Este es el fruto irrenunciable de la meditación. Si falta, la meditación no solo es inútil, sino muchas veces también dañina, porque las virtudes meditadas, pero no practicadas, inflan el espíritu de presunción y acabamos creyendo que somos lo que nos habíamos propuesto ser: seremos capaces de llegar a ser como nos hemos propuesto ser solo cuando los propósitos estén llenos de vida y sean solidos; no cuando son débiles e inconsistentes y por lo tanto están destinados a no ser puestos en práctica.


En sus escritos Francisco nos invita a no escapar de nuestra condición de vida. Esta es nuestra primera responsabilidad y no hay que vivirla superficialmente. A Madame de Brulard, esposa del presidente del Parlamento de Borgoña, escribe:


“Somos los que somos... Somos lo que Dios quiere. El mal de los males es querer siempre ser lo que no podemos ser y no queremos ser lo que no podemos dejar de ser. No se debe sembrar en el campo de nuestro vecino; no desees ser lo que no eres, sino desear ser bien lo que eres. ¿De qué sirve construir castillos en España si vamos a vivir en Francia? Debemos florecer donde Dios nos ha plantado”.

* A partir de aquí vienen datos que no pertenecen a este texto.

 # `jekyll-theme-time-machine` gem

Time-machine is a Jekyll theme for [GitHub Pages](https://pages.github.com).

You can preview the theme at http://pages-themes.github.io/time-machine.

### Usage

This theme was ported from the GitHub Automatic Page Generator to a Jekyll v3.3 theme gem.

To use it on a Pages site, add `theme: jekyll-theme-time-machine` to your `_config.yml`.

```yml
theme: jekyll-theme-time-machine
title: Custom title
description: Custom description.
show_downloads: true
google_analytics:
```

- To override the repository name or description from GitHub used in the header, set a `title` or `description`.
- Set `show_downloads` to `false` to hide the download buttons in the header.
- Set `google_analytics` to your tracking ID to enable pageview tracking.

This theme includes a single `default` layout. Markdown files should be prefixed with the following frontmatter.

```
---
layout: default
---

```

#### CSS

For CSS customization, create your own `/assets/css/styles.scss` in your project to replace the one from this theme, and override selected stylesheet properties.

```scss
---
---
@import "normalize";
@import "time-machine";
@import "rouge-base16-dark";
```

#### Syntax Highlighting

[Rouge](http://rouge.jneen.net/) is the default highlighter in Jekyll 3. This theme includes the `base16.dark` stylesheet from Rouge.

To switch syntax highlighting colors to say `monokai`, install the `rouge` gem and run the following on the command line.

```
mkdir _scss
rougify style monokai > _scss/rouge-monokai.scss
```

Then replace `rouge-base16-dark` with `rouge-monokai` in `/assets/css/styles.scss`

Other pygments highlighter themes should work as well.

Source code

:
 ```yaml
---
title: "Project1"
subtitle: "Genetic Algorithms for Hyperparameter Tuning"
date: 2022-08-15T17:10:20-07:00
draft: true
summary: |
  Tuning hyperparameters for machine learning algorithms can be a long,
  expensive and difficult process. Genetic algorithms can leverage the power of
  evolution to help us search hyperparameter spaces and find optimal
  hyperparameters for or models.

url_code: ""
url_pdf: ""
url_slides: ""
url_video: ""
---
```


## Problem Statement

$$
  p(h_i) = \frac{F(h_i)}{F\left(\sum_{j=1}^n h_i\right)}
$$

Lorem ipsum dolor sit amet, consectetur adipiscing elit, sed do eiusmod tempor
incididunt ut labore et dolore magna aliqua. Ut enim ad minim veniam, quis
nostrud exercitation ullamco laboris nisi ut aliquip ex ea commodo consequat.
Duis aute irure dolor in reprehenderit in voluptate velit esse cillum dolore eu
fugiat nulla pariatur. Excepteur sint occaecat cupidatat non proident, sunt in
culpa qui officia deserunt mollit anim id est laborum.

“Florecer donde Dios nos ha plantado“, abandonándonos al “bon plasir de Dieu”, como Dios quiere”.


Para Francisco es la regla suprema. Es donde él vive; y así educa a los laicos y a los consagrados. Todo esto, sin embargo, con un color particular: hacer “todo por amor y nada por fuerza;” espléndida enseñanza salesiana, y esta parte de la carta nos lo explica:


“Después de haber pedido el amor a Dios hay que pedir el amor al prójimo. Os aconsejo que visitéis de vez en cuando los hospitales, consoléis a los enfermos, toquéis sus enfermedades y oréis por ellos, prestando asistencia. Todo esto, cuidando que vuestro esposo, vuestros sirvientes y vuestros parientes no sientan pena si os quedáis en la iglesia por mucho tiempo o si descuidáis la casa.


No solo debéis ser devota y amar la devoción, sino que debéis hacerla amable a todos y la haréis amable si la hacéis útil y agradable. Los enfermos amarán tu devoción si encuentran consuelo en vuestra caridad; vuestra familia os reconocerá como más atenta por su bien, más amable en las correcciones, etc.; vuestro marido, si ve que, cuanto más crece vuestra devoción, más cordial seréis con él y más dulce en el afecto que le daréis; vuestros parientes y amigos si ven en vosotras mayor franqueza y tolerancia y condescendencia a sus deseos que no sean contrarios a Dios. En resumen, debéis hacer atractiva vuestra devoción”.


Concluimos este pequeño paseo en la capilla de la “Galerías”. Era un pequeño sótano que Francisco transformará en una capilla para sus monjas y para quienes quisieran entrar a orar. De hecho, tiene una entrada que da directamente al exterior. Por esta misma puerta salieron las primeras monjas a visitar a los pobres y enfermos. Ambiente sagrado que nos lleva a Dios, protagonista de nuestros caminos de fe y de amor.


Don Michele Molinar

Fonte: InfoANS.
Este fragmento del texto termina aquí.